Con René sujeto a citas, bancos y oficinas, mi estadía en Ginebra se perfilaba más larga y solitaria. Pero, al revés, por coincidencias que la vida nos otorga, mi estancia se convirtió en un encuentro familiar, de tíos y primas y hasta conmigo misma.
Mi primera mañana transcurrió tranquila: un matcha latté y un croissaint en La Vouivre me regresaron el calor, pero también el sueño y el cansancio que los días anteriores no me había permitido sentir. Así que decidí tomarme la mañana para descansar en nuestro hotel (Kipling Manotel) y reponerme del jet lag y las horas de sueño perdidas. Eso sí, me aseguré de que tuviéramos una cena especial y digna de la hermosa ciudad que me daba la bienvenida.
¿Y dónde y qué cenamos? Luego de una investigación profusa (nos tomamos este asunto de la comida con mucha seriedad), opté por reservar una mesa en Les Armures.
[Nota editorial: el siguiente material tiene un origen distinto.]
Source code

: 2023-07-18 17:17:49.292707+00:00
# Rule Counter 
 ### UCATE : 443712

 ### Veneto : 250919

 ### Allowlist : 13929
Según el New York Times, Trip Advisor, Yelp, entre otras publicaciones, este restaurante ubicado en el centro histórico de la ciudad nos serviría uno de los mejores -si no es que el mejor- fondue del cantón. ¡Y nuestra experiencia fue sensacional! De inicio, el lugar de techos bajos y vigas de madera y el olor robusto del queso, te trasladan a una Suiza más tradicional y menos citadina, ¡tienen hasta una armadura para vigilar que tu velada sea íntima y perfecta!
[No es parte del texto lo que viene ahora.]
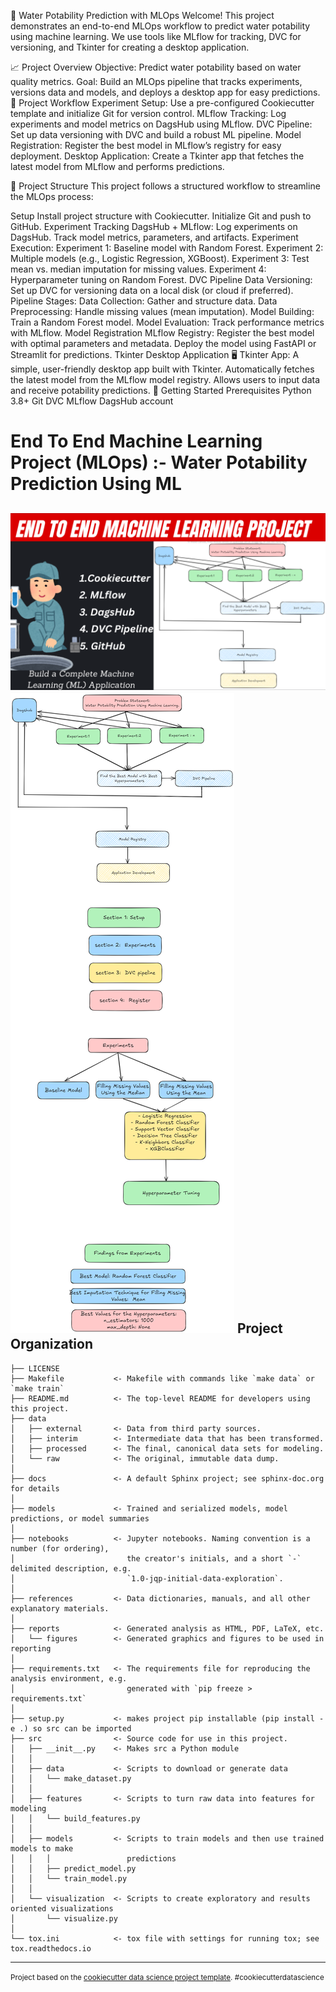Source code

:🌊 Water Potability Prediction with MLOps
Welcome! This project demonstrates an end-to-end MLOps workflow to predict water potability using machine learning. We use tools like MLflow for tracking, DVC for versioning, and Tkinter for creating a desktop application.

📈 Project Overview
Objective: Predict water potability based on water quality metrics.
Goal: Build an MLOps pipeline that tracks experiments, versions data and models, and deploys a desktop app for easy predictions.
🔄 Project Workflow
Experiment Setup: Use a pre-configured Cookiecutter template and initialize Git for version control.
MLflow Tracking: Log experiments and model metrics on DagsHub using MLflow.
DVC Pipeline: Set up data versioning with DVC and build a robust ML pipeline.
Model Registration: Register the best model in MLflow’s registry for easy deployment.
Desktop Application: Create a Tkinter app that fetches the latest model from MLflow and performs predictions.

📂 Project Structure
This project follows a structured workflow to streamline the MLOps process:

Setup
Install project structure with Cookiecutter.
Initialize Git and push to GitHub.
Experiment Tracking
DagsHub + MLflow:
Log experiments on DagsHub.
Track model metrics, parameters, and artifacts.
Experiment Execution:
Experiment 1: Baseline model with Random Forest.
Experiment 2: Multiple models (e.g., Logistic Regression, XGBoost).
Experiment 3: Test mean vs. median imputation for missing values.
Experiment 4: Hyperparameter tuning on Random Forest.
DVC Pipeline
Data Versioning:
Set up DVC for versioning data on a local disk (or cloud if preferred).
Pipeline Stages:
Data Collection: Gather and structure data.
Data Preprocessing: Handle missing values (mean imputation).
Model Building: Train a Random Forest model.
Model Evaluation: Track performance metrics with MLflow.
Model Registration
MLflow Registry:
Register the best model with optimal parameters and metadata.
Deploy the model using FastAPI or Streamlit for predictions.
Tkinter Desktop Application 🖥️
Tkinter App:
A simple, user-friendly desktop app built with Tkinter.
Automatically fetches the latest model from the MLflow model registry.
Allows users to input data and receive potability predictions.
🚀 Getting Started
Prerequisites
Python 3.8+
Git
DVC
MLflow
DagsHub account


End To End Machine Learning Project (MLOps) :- Water Potability Prediction Using ML
========================================================================================
![Alt text](https://github.com/DataThinkers/End-to-End-Machine-Learning-Portfolio-Project-MLOps-DVC-Pipeline/blob/master/project.png)
![Alt text](https://github.com/DataThinkers/End-to-End-Machine-Learning-Portfolio-Project-MLOps-DVC-Pipeline/blob/master/Untitled-2024-08-23-0858.png)
Project Organization
------------

    ├── LICENSE
    ├── Makefile           <- Makefile with commands like `make data` or `make train`
    ├── README.md          <- The top-level README for developers using this project.
    ├── data
    │   ├── external       <- Data from third party sources.
    │   ├── interim        <- Intermediate data that has been transformed.
    │   ├── processed      <- The final, canonical data sets for modeling.
    │   └── raw            <- The original, immutable data dump.
    │
    ├── docs               <- A default Sphinx project; see sphinx-doc.org for details
    │
    ├── models             <- Trained and serialized models, model predictions, or model summaries
    │
    ├── notebooks          <- Jupyter notebooks. Naming convention is a number (for ordering),
    │                         the creator's initials, and a short `-` delimited description, e.g.
    │                         `1.0-jqp-initial-data-exploration`.
    │
    ├── references         <- Data dictionaries, manuals, and all other explanatory materials.
    │
    ├── reports            <- Generated analysis as HTML, PDF, LaTeX, etc.
    │   └── figures        <- Generated graphics and figures to be used in reporting
    │
    ├── requirements.txt   <- The requirements file for reproducing the analysis environment, e.g.
    │                         generated with `pip freeze > requirements.txt`
    │
    ├── setup.py           <- makes project pip installable (pip install -e .) so src can be imported
    ├── src                <- Source code for use in this project.
    │   ├── __init__.py    <- Makes src a Python module
    │   │
    │   ├── data           <- Scripts to download or generate data
    │   │   └── make_dataset.py
    │   │
    │   ├── features       <- Scripts to turn raw data into features for modeling
    │   │   └── build_features.py
    │   │
    │   ├── models         <- Scripts to train models and then use trained models to make
    │   │   │                 predictions
    │   │   ├── predict_model.py
    │   │   └── train_model.py
    │   │
    │   └── visualization  <- Scripts to create exploratory and results oriented visualizations
    │       └── visualize.py
    │
    └── tox.ini            <- tox file with settings for running tox; see tox.readthedocs.io


--------

<p><small>Project based on the <a target="_blank" href="https://drivendata.github.io/cookiecutter-data-science/">cookiecutter data science project template</a>. #cookiecutterdatascience</small></p>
Compartimos nuestra primera cita con la gastronomía helvética con un amigo y colega de René, y con la compañía extra no podíamos sino aprovechar para pedir más comida y probar de todo. La botella de vino, la canasta de pan y unos pepinillos llegaron a nuestra mesa para abrirnos el apetito.
Pero los verdaderos manjares no llegaron mucho después: un tartar de res, un plato de carnes frías, un carpaccio de salmón con alcaparras y aceite de trufa, un trozo de raclette recién rasurado, papas ralladas estilo hash y un tazón de fondue moitié-moitié (mitad vacherin, mitad gruyere) elevaron nuestra noche.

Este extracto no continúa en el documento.